→ **ASSIGNMENT**
In the entries below, count the lines that include the word "working" and reply with the number alone.

Segment Start: SOURCE MATERIAL

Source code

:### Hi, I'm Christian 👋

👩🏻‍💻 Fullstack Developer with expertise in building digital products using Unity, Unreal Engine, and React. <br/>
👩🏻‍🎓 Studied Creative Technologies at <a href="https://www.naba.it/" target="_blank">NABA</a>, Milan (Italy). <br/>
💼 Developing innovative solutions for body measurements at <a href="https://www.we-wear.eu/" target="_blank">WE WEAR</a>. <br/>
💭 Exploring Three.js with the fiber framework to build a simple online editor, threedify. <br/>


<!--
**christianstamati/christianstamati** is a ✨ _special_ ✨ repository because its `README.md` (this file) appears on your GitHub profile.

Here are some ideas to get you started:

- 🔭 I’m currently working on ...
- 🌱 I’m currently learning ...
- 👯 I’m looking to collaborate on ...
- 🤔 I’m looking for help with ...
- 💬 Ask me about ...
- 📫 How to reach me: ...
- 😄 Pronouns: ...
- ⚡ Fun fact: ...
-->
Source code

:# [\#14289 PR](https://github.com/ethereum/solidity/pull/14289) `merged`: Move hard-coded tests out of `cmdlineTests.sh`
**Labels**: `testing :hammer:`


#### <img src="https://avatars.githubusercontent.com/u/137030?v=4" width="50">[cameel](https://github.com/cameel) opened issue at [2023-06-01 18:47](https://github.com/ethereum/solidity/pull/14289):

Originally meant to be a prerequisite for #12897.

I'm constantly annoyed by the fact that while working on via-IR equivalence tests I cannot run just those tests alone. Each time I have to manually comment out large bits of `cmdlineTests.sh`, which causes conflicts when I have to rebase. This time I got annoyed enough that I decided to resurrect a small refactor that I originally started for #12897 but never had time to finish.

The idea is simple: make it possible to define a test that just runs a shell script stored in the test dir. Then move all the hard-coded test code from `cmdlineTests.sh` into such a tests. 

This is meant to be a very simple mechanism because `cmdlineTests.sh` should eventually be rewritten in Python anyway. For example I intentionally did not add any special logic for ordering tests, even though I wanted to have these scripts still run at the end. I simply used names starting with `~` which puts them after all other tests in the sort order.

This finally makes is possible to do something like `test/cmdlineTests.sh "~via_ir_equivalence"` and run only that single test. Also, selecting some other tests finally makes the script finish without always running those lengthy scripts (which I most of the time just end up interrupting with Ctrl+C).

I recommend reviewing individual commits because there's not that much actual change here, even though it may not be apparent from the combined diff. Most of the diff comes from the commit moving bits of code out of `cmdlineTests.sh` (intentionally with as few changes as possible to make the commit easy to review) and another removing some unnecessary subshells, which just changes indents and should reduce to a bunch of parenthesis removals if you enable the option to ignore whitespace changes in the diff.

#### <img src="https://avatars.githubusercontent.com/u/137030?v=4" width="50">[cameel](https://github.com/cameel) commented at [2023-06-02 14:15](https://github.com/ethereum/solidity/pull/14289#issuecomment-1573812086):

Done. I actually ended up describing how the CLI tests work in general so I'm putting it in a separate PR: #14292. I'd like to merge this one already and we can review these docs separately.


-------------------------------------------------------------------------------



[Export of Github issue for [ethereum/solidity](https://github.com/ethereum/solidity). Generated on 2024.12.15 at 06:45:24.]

Segment End: SOURCE MATERIAL

→ **RESULT FOR THIS EXERCISE**
2